Twenty years after pushing through college at Florida State University and, as a young mother, finding support from a college professor, Summer Bell has witnessed that baby follow in her footsteps.

Her daughter, Alivia Thompson, has graduated from the same institution.

Bell, who had the baby days before finals, has seen even more change on her end. She now serves on her alma mater’s College of Business Board of Governors.

In 2001, Bell, who received a bachelor’s degree in marketing, found herself without stable babysitting and facing many other challenges.

Mother and Daughter graduate 20 years apart from Florida State University
Twenty years ago, Summer Bell had to carry her baby to classes at Florida State University. Her daughter, Alivia Thompson, has now graduated from the same school. (Photo: Facebook/Summer Bell)

A Naples, Florida native, Bell currently is the director of shopper marketing for Coca-Cola. A junior in school in 2001, Bell had just given birth to Thompson.

The 42-year-old recalls once sitting in her e-commerce class, taught by the then-new professor Michael Hartline, with the new baby in tow. She took the infant to class with her on one day in particular because her child-care arrangements had fallen through. She was petrified the baby would disrupt her classmates’ learning by crying.

“I had her in her car seat, I got there early, and I sat in the very back corner of the class so that nobody would notice me. I was just rocking her car seat the whole time with my foot,” Bell told the Tallahassee Democrat.

According to Bell, Thompson started to whimper and with that as a cue, she tried to slip out of class. Her professor, who had three babies in his home (then 5, 4 and 2), stepped in.

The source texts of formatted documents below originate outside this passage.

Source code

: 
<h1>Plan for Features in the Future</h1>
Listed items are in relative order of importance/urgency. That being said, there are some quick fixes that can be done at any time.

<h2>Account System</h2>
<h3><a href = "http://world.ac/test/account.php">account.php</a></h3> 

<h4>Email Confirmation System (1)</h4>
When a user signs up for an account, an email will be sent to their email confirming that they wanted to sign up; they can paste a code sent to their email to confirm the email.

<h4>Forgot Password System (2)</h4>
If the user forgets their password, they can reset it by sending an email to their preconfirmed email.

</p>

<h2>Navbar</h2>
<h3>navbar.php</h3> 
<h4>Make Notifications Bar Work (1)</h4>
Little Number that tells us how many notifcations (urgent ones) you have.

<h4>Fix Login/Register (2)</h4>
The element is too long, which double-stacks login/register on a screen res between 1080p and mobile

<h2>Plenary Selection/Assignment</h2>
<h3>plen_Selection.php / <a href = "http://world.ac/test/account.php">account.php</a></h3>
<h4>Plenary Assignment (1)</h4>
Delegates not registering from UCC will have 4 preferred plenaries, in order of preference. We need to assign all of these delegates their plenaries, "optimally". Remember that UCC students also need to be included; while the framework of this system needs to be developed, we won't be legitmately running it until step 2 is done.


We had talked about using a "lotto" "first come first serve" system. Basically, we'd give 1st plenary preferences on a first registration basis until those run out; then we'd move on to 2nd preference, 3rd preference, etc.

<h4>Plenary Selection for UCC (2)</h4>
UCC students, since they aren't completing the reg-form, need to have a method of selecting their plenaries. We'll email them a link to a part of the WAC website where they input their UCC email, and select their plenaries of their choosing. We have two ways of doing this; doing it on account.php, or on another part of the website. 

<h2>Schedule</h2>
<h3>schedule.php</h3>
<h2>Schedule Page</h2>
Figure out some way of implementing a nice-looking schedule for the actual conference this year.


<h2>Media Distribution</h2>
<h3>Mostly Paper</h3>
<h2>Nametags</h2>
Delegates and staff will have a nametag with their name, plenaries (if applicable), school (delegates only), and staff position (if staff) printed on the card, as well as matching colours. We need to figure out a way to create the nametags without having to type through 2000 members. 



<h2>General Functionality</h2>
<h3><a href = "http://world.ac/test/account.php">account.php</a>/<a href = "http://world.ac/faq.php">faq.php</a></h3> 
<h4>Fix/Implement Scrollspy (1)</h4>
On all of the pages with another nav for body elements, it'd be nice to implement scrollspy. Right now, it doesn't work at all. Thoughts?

She said, “I was so embarrassed because Florida State is just not the type of school that you usually have a baby in, but while I started to gather all my things and leave, Hartline was like, ‘No, no, no; it’s okay. Give her here.’ ”

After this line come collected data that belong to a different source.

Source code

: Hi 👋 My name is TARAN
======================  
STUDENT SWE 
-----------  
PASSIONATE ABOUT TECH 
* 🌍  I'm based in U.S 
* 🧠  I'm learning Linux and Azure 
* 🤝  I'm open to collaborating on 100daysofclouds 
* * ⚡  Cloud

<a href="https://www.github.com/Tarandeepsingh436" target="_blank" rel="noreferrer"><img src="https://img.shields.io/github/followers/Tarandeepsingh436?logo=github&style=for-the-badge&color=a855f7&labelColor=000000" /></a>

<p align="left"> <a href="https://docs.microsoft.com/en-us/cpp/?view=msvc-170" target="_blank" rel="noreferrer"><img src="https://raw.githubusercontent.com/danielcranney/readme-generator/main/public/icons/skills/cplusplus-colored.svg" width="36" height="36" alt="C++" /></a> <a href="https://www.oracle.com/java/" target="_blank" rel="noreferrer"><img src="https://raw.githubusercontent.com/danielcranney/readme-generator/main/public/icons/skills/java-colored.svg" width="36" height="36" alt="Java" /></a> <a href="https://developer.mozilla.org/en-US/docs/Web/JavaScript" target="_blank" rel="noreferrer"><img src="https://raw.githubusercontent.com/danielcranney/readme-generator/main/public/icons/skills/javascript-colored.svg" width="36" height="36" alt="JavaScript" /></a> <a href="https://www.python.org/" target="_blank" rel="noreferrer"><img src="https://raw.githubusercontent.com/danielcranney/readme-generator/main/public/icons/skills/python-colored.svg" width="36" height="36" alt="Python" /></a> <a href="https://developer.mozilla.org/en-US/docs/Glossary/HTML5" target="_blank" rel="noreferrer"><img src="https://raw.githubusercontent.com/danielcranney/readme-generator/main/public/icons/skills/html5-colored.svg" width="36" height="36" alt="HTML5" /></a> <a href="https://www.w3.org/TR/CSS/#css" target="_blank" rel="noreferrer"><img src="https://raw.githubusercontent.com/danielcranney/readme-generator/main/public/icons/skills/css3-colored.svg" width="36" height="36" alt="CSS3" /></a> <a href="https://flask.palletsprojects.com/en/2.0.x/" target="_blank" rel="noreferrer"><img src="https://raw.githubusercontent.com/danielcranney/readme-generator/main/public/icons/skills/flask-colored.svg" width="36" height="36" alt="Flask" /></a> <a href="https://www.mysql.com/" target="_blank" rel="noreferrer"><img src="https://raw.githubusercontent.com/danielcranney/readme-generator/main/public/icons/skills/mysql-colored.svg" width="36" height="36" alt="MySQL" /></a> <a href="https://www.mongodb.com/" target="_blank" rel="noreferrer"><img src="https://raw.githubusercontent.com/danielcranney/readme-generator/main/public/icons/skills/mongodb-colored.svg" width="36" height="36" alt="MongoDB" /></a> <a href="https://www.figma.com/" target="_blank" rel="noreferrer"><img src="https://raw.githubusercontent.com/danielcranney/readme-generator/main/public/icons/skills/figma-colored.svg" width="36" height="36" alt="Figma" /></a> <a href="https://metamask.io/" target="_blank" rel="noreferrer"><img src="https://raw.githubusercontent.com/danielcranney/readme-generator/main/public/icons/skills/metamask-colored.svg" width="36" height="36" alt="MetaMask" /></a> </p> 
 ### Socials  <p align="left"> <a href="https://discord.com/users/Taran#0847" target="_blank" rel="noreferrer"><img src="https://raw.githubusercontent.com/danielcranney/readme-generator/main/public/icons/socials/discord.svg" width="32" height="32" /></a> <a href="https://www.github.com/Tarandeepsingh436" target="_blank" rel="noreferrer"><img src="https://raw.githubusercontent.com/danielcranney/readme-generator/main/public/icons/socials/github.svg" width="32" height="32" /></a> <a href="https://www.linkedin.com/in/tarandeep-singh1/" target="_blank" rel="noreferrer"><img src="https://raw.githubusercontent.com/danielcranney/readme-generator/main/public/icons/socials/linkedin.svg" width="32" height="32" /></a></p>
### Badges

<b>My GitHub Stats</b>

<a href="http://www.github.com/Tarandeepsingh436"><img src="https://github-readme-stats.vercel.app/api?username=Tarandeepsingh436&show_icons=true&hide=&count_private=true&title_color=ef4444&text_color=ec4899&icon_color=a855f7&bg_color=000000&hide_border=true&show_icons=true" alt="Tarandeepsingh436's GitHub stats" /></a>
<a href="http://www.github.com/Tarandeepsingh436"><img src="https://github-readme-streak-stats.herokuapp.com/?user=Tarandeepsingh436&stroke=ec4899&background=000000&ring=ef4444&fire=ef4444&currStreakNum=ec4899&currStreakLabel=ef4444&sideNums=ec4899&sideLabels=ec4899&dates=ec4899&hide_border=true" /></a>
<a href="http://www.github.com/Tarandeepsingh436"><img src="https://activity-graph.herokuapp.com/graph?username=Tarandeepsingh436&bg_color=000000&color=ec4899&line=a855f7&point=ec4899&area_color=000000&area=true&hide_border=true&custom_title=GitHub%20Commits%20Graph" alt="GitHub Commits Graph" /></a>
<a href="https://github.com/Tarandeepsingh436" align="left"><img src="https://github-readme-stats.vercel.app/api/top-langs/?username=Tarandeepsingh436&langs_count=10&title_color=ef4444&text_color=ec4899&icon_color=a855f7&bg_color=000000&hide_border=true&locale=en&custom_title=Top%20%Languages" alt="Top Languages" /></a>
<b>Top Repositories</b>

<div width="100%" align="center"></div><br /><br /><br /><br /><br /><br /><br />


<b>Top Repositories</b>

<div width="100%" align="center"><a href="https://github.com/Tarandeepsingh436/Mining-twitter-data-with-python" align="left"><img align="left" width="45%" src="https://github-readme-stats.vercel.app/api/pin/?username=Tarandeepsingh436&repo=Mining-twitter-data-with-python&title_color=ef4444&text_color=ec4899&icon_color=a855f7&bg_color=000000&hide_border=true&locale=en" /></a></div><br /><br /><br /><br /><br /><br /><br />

“He taught the rest of the class walking around and bouncing her while he finished so that I can stay in class and take notes,” Bell recalled.

“At the time, my daughters were 5, 4 and 2 years old, so I had experience in calming babies by holding them and walking around,” Hartline said of that day. “I honestly didn’t think much about it at the time. I understood what Summer was going through and wanted to help.”

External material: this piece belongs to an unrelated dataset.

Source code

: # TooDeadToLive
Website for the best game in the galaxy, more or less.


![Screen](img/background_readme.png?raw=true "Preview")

In addition to the teacher helping out, a couple of nursing students on campus stepped up to provide care for the young mother as she pursued her degree. These students, all studying to one day become NICU nurses or doctors, synchronized their schedules to babysit Thompson while her mom was in class.

With the support of others, she was able to obtain her marketing degree in three years.

“It really is probably one of my greatest accomplishments because it was the hardest and scariest time of my life — not knowing what was going to happen,” Bell said. “Now, knowing everything is okay makes it so much better and exciting.”

Thompson, 22, who watched her mother from birth strive for success, is also a graduate of the same school, finishing in the same three years, and studying under the same teacher who rocked her as a baby and is now dean of FSU College of Business.

Alivia Thompson graduates
Alivia Thompson graduated from Florida State University in December 2022. (Photo: Facebook/Alivia Thompson)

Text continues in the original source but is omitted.